To further confirm the role of GAE active constituent in UC treatment, DMB, was tested using the same model. The results showed that TNBS treatment caused markedly weight loss in the model group, whereas mice treated with DMB were dramatically protected from weight loss and colon shortening in a dose-dependent manner (Figures 2A, C, D). Consistently, a similar trend was found in food and water intake (Figure 2B). Moreover, as shown in Figure 2G, DMB treatment ameliorated TNBS-stimulated DAI. We found that DMB treatment significantly inhibited TNBS-induced rectal bleeding and diarrhea and reduced TNBS-induced production of bloody stools and damage score (Figures 2E, F, H).

FIGURE 2

Figure 2 Desmethylbellidifolin (DMB) alleviates trinitrobenzenesulfonic acid (TNBS)-induced ulcerative colitis. Rat were injected with TNBS through the anus. After 24 h, DMB was administrated orally in 5% gum acacia at 5, 10, and 20 mg/kg BW, respectively, for the DMB group, while the Balsalazide sodium tablets (BST) group and model group received the same volume of 5% acacia water solution with or without 1 g/kg BST for consecutive 10 days. The indicators were measured body weight (A), weight of food, and volume of waters (B). Colons were isolated and photographed (C). Colon lengths were measured (D). Diarrhea score (E), rectal bleeding (F), disease activity index (G), and damage score (H) were calculated. Data are presented as mean ± SD, and *, **, and *** indicate P < 0.05, P < 0.01, and P < 0.001, respectively.
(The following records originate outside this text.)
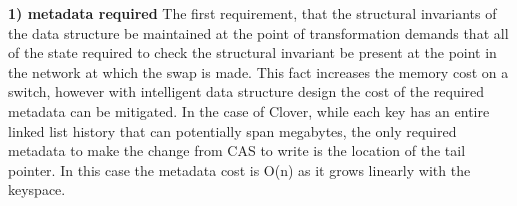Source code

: \textbf{1) metadata required} The first requirement, that the structural invariants
of the data structure be maintained at the point of transformation demands that
all of the state required to check the structural invariant be present at the
point in the network at which the swap is made. This fact increases the memory
cost on a switch, however with intelligent data structure design the cost of the
required metadata can be mitigated. In the case of Clover, while each key has
an entire linked list history that can potentially span megabytes, the only
required metadata to make the change from CAS to write is the location of the
tail pointer. In this case the metadata cost is O(n) as it grows linearly with
the keyspace.





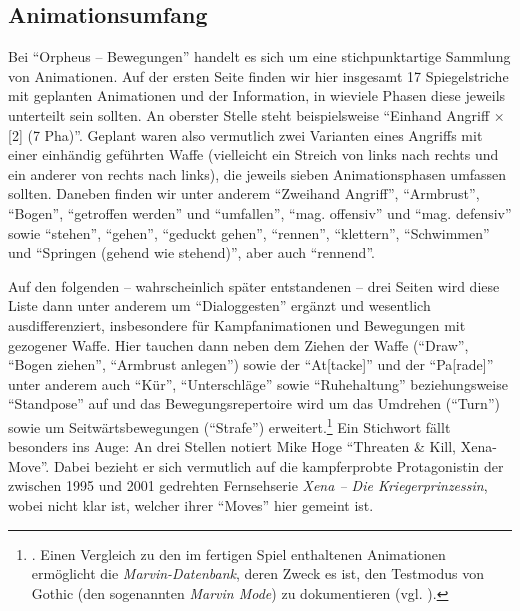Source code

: \documentclass[a5paper,pagesize]{scrbook}
\begin{document}
\subsection{Animationsumfang}\label{sec:orpheus_technik_animationsumfang}
Bei \enquote{Orpheus -- Bewegungen} handelt es sich um eine stichpunktartige Sammlung von Animationen.
Auf der ersten Seite finden wir hier insgesamt 17 Spiegelstriche mit geplanten Animationen und der Information, in wieviele Phasen diese jeweils unterteilt sein sollten.
An oberster Stelle steht beispielsweise \enquote{Einhand Angriff × [2] (7 Pha)}.\autocite[S.~1]{orpheus_bewegungen}
Geplant waren also vermutlich zwei Varianten eines Angriffs mit einer einhändig geführten Waffe (vielleicht ein Streich von links nach rechts und ein anderer von rechts nach links), die jeweils sieben Animationsphasen umfassen sollten.
Daneben finden wir unter anderem \enquote{Zweihand Angriff}, \enquote{Armbrust}, \enquote{Bogen}, \enquote{getroffen werden} und \enquote{umfallen}, \enquote{mag. offensiv} und \enquote{mag. defensiv} sowie \enquote{stehen}, \enquote{gehen}, \enquote{geduckt gehen}, \enquote{rennen}, \enquote{klettern}, \enquote{Schwimmen} und \enquote{Springen (gehend wie stehend)}, aber auch \enquote{rennend}.\autocite[S.~1]{orpheus_bewegungen}

Auf den folgenden -- wahrscheinlich später entstandenen -- drei Seiten wird diese Liste dann unter anderem um \enquote{Dialoggesten}\autocite[S.~4]{orpheus_bewegungen} ergänzt und wesentlich ausdifferenziert, insbesondere für Kampfanimationen und Bewegungen mit gezogener Waffe.
Hier tauchen dann neben dem Ziehen der Waffe (\enquote{Draw}, \enquote{Bogen ziehen}, \enquote{Armbrust anlegen}) sowie der \enquote{At[tacke]} und der \enquote{Pa[rade]} unter anderem auch \enquote{Kür}, \enquote{Unterschläge} sowie \enquote{Ruhehaltung} beziehungsweise \enquote{Standpose} auf und das Bewegungsrepertoire wird um das Umdrehen (\enquote{Turn}) sowie um Seitwärtsbewegungen (\enquote{Strafe}) erweitert.\footnote{\autocite[S.~2--4]{orpheus_bewegungen}. Einen Vergleich zu den im fertigen Spiel enthaltenen Animationen ermöglicht die \textit{Marvin-Datenbank}, deren Zweck es ist, den Testmodus von Gothic (den sogenannten \textit{Marvin Mode}) zu dokumentieren (vgl. \autocite{sillus_marvin}).}
Ein Stichwort fällt besonders ins Auge:
An drei Stellen notiert Mike Hoge \enquote{Threaten \& Kill, Xena-Move}.\autocite[S.~2]{orpheus_bewegungen}
Dabei bezieht er sich vermutlich auf die kampferprobte Protagonistin der zwischen 1995 und 2001 gedrehten Fernsehserie \textit{Xena -- Die Kriegerprinzessin}, wobei nicht klar ist, welcher ihrer \enquote{Moves} hier gemeint ist. %
\end{document}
Next, we measured the effects of DMB on colorectal histology in rat with TNBS-induced colitis. As shown in Figure 3A, DMB treatment showed the alleviated morphological alteration and lower inflammation level with scattered infiltration of monocytes in TNBS-treated rat. Compared to the Model group, DMB treatment could protect the intestinal integrity in all colonic layers (Figure 3B). In addition, the glutathione level was induced by DMB administration in the colon (Figure 3C). The MPO activity is a marker of neutrophil infiltration, which plays an extremely important role in polymorphonuclear infiltration. As shown in Figure 3D, DMB treatment significantly inhibited TNBS-induced MPO activity. Taken together, these results suggested that DMB reduced TNBS-induced acute colitis.

FIGURE 3

Figure 3 Desmethylbellidifolin (DMB) improve colorectal histology in trinitrobenzenesulfonic acid (TNBS)-induced acute colitis rat model. Representative HE staining image (A). Microscopic score (B). Colonic glutathione (GSH) and myeloperoxidase (MPO) levels (C and D). Data are representative of four separate experiments with similar results. Data are presented as mean ± SD, and *, **, and *** indicate P < 0.05, P < 0.01, and P < 0.001, respectively.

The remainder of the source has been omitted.